● **Assigned task**
Each line below should be repeated exactly as written, with no pictures carried over.

+ + +

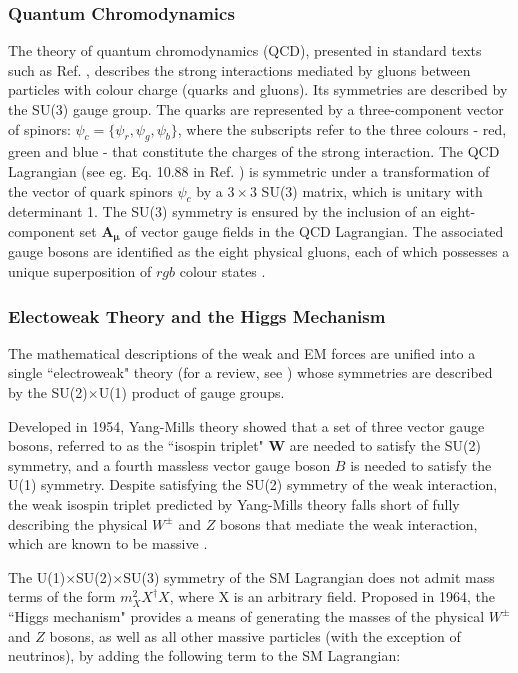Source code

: \subsubsection{Quantum Chromodynamics}

The theory of quantum chromodynamics (QCD), presented in standard texts such as Ref. \cite{qcd_2007}, describes the strong interactions mediated by gluons between particles with colour charge (quarks and gluons). Its symmetries are described by the SU(3) gauge group. The quarks are represented by a three-component vector of spinors: \(\psi_c = \{\psi_r, \psi_g, \psi_b\}\), where the subscripts refer to the three colours - red, green and blue - that constitute the charges of the strong interaction. The QCD Lagrangian (see eg. Eq. 10.88 in Ref. \cite{griffiths_2008}) is symmetric under a transformation of the vector of quark spinors \(\psi_c\) by a \(3\times3\) SU(3) matrix, which is unitary with determinant 1. The SU(3) symmetry is ensured by the inclusion of an eight-component set \(\boldsymbol{\boldsymbol{A}_\mu}\) of vector gauge fields in the QCD Lagrangian. The associated gauge bosons are identified as the eight physical gluons, each of which possesses a unique superposition of \({rgb}\) colour states \cite{griffiths_2008}.

\subsubsection{Electoweak Theory and the Higgs Mechanism}

The mathematical descriptions of the weak and EM forces are unified into a single ``electroweak" theory (for a review, see \cite{electroweak_2012}) whose symmetries are described by the SU(2)\(\times\)U(1) product of gauge groups. 

Developed in 1954, Yang-Mills theory \cite{yang_mills_1954} showed that a set of three vector gauge bosons, referred to as the ``isospin triplet" \(\boldsymbol{W}\) are needed to satisfy the SU(2) symmetry, and a fourth massless vector gauge boson \(B\) is needed to satisfy the U(1) symmetry. Despite satisfying the SU(2) symmetry of the weak interaction, the weak isospin triplet predicted by Yang-Mills theory falls short of fully describing the physical \(W^{\pm}\) and \(Z\) bosons that mediate the weak interaction, which are known to be massive \cite{pdg_2020}.

The U(1)\(\times\)SU(2)\(\times\)SU(3) symmetry of the SM Lagrangian does not admit mass terms of the form \(m_X^2X^\dagger X\), where X is an arbitrary field. Proposed in 1964, the ``Higgs mechanism" \cite{HiggsTheory1,HiggsTheory2,HiggsTheory3} provides a means of generating the masses of the physical \(W^\pm\) and \(Z\) bosons, as well as all other massive particles (with the exception of neutrinos), by adding the following term to the SM Lagrangian:

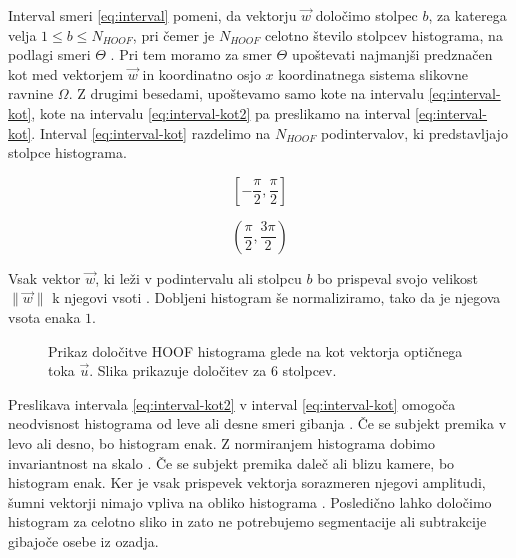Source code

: Interval smeri \eqref{eq:interval} pomeni, da vektorju $\vec{w}$ določimo stolpec $b$, za katerega velja $1 \leq b \leq N_{HOOF}$, pri čemer je $N_{HOOF}$ celotno število stolpcev histograma, na podlagi smeri $\Theta$ \cite{chaudhry2009histograms}. Pri tem moramo za smer $\Theta$ upoštevati najmanjši predznačen kot med vektorjem $\vec{w}$ in koordinatno osjo $x$ koordinatnega sistema slikovne ravnine $\mathit{\Omega}$. Z drugimi besedami, upoštevamo samo kote na intervalu \eqref{eq:interval-kot}, kote na intervalu \eqref{eq:interval-kot2} pa preslikamo na interval \eqref{eq:interval-kot}. Interval \eqref{eq:interval-kot} razdelimo na $N_{HOOF}$ podintervalov, ki predstavljajo stolpce histograma. 

\begin{equation}\label{eq:interval-kot}
	\left[-\frac{\pi}{2}, \frac{\pi}{2}\right]
\end{equation}

\begin{equation}\label{eq:interval-kot2}
	\left(\frac{\pi}{2},\frac{3\pi}{2}\right)
\end{equation}

Vsak vektor $\vec{w}$, ki leži v podintervalu ali stolpcu $b$ bo prispeval svojo velikost $\|\vec{w} \|$ k njegovi vsoti \cite{chaudhry2009histograms}. Dobljeni histogram še normaliziramo, tako da je njegova vsota enaka $1$.





\begin{figure}[htb]
\centering

\caption[Prikaz določitve HOOF histograma glede na kot vektorja]{Prikaz določitve HOOF histograma glede na kot vektorja optičnega toka $\vec{u}$. Slika prikazuje določitev za $6$ stolpcev.}
\label{fig:hoof-histogram}
\end{figure}




Preslikava intervala \eqref{eq:interval-kot2} v interval \eqref{eq:interval-kot} omogoča neodvisnost histograma od leve ali desne smeri gibanja \cite{chaudhry2009histograms}. Če se subjekt premika v levo ali desno, bo histogram enak. Z normiranjem histograma dobimo invariantnost na skalo \cite{chaudhry2009histograms}. Če se subjekt premika daleč ali blizu kamere, bo histogram enak. Ker je vsak prispevek vektorja sorazmeren njegovi amplitudi, šumni vektorji nimajo vpliva na obliko histograma \cite{chaudhry2009histograms}. Posledično lahko določimo histogram za celotno sliko in zato ne potrebujemo segmentacije ali subtrakcije gibajoče osebe iz ozadja.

+ + +

● **Task solution**
Source code

: \subsubsection{Quantum Chromodynamics}

The theory of quantum chromodynamics (QCD), presented in standard texts such as Ref. \cite{qcd_2007}, describes the strong interactions mediated by gluons between particles with colour charge (quarks and gluons). Its symmetries are described by the SU(3) gauge group. The quarks are represented by a three-component vector of spinors: \(\psi_c = \{\psi_r, \psi_g, \psi_b\}\), where the subscripts refer to the three colours - red, green and blue - that constitute the charges of the strong interaction. The QCD Lagrangian (see eg. Eq. 10.88 in Ref. \cite{griffiths_2008}) is symmetric under a transformation of the vector of quark spinors \(\psi_c\) by a \(3\times3\) SU(3) matrix, which is unitary with determinant 1. The SU(3) symmetry is ensured by the inclusion of an eight-component set \(\boldsymbol{\boldsymbol{A}_\mu}\) of vector gauge fields in the QCD Lagrangian. The associated gauge bosons are identified as the eight physical gluons, each of which possesses a unique superposition of \({rgb}\) colour states \cite{griffiths_2008}.

\subsubsection{Electoweak Theory and the Higgs Mechanism}

The mathematical descriptions of the weak and EM forces are unified into a single ``electroweak" theory (for a review, see \cite{electroweak_2012}) whose symmetries are described by the SU(2)\(\times\)U(1) product of gauge groups. 

Developed in 1954, Yang-Mills theory \cite{yang_mills_1954} showed that a set of three vector gauge bosons, referred to as the ``isospin triplet" \(\boldsymbol{W}\) are needed to satisfy the SU(2) symmetry, and a fourth massless vector gauge boson \(B\) is needed to satisfy the U(1) symmetry. Despite satisfying the SU(2) symmetry of the weak interaction, the weak isospin triplet predicted by Yang-Mills theory falls short of fully describing the physical \(W^{\pm}\) and \(Z\) bosons that mediate the weak interaction, which are known to be massive \cite{pdg_2020}.

The U(1)\(\times\)SU(2)\(\times\)SU(3) symmetry of the SM Lagrangian does not admit mass terms of the form \(m_X^2X^\dagger X\), where X is an arbitrary field. Proposed in 1964, the ``Higgs mechanism" \cite{HiggsTheory1,HiggsTheory2,HiggsTheory3} provides a means of generating the masses of the physical \(W^\pm\) and \(Z\) bosons, as well as all other massive particles (with the exception of neutrinos), by adding the following term to the SM Lagrangian:

Source code

: Interval smeri \eqref{eq:interval} pomeni, da vektorju $\vec{w}$ določimo stolpec $b$, za katerega velja $1 \leq b \leq N_{HOOF}$, pri čemer je $N_{HOOF}$ celotno število stolpcev histograma, na podlagi smeri $\Theta$ \cite{chaudhry2009histograms}. Pri tem moramo za smer $\Theta$ upoštevati najmanjši predznačen kot med vektorjem $\vec{w}$ in koordinatno osjo $x$ koordinatnega sistema slikovne ravnine $\mathit{\Omega}$. Z drugimi besedami, upoštevamo samo kote na intervalu \eqref{eq:interval-kot}, kote na intervalu \eqref{eq:interval-kot2} pa preslikamo na interval \eqref{eq:interval-kot}. Interval \eqref{eq:interval-kot} razdelimo na $N_{HOOF}$ podintervalov, ki predstavljajo stolpce histograma. 

\begin{equation}\label{eq:interval-kot}
	\left[-\frac{\pi}{2}, \frac{\pi}{2}\right]
\end{equation}

\begin{equation}\label{eq:interval-kot2}
	\left(\frac{\pi}{2},\frac{3\pi}{2}\right)
\end{equation}

Vsak vektor $\vec{w}$, ki leži v podintervalu ali stolpcu $b$ bo prispeval svojo velikost $\|\vec{w} \|$ k njegovi vsoti \cite{chaudhry2009histograms}. Dobljeni histogram še normaliziramo, tako da je njegova vsota enaka $1$.





\begin{figure}[htb]
\centering

\caption[Prikaz določitve HOOF histograma glede na kot vektorja]{Prikaz določitve HOOF histograma glede na kot vektorja optičnega toka $\vec{u}$. Slika prikazuje določitev za $6$ stolpcev.}
\label{fig:hoof-histogram}
\end{figure}




Preslikava intervala \eqref{eq:interval-kot2} v interval \eqref{eq:interval-kot} omogoča neodvisnost histograma od leve ali desne smeri gibanja \cite{chaudhry2009histograms}. Če se subjekt premika v levo ali desno, bo histogram enak. Z normiranjem histograma dobimo invariantnost na skalo \cite{chaudhry2009histograms}. Če se subjekt premika daleč ali blizu kamere, bo histogram enak. Ker je vsak prispevek vektorja sorazmeren njegovi amplitudi, šumni vektorji nimajo vpliva na obliko histograma \cite{chaudhry2009histograms}. Posledično lahko določimo histogram za celotno sliko in zato ne potrebujemo segmentacije ali subtrakcije gibajoče osebe iz ozadja.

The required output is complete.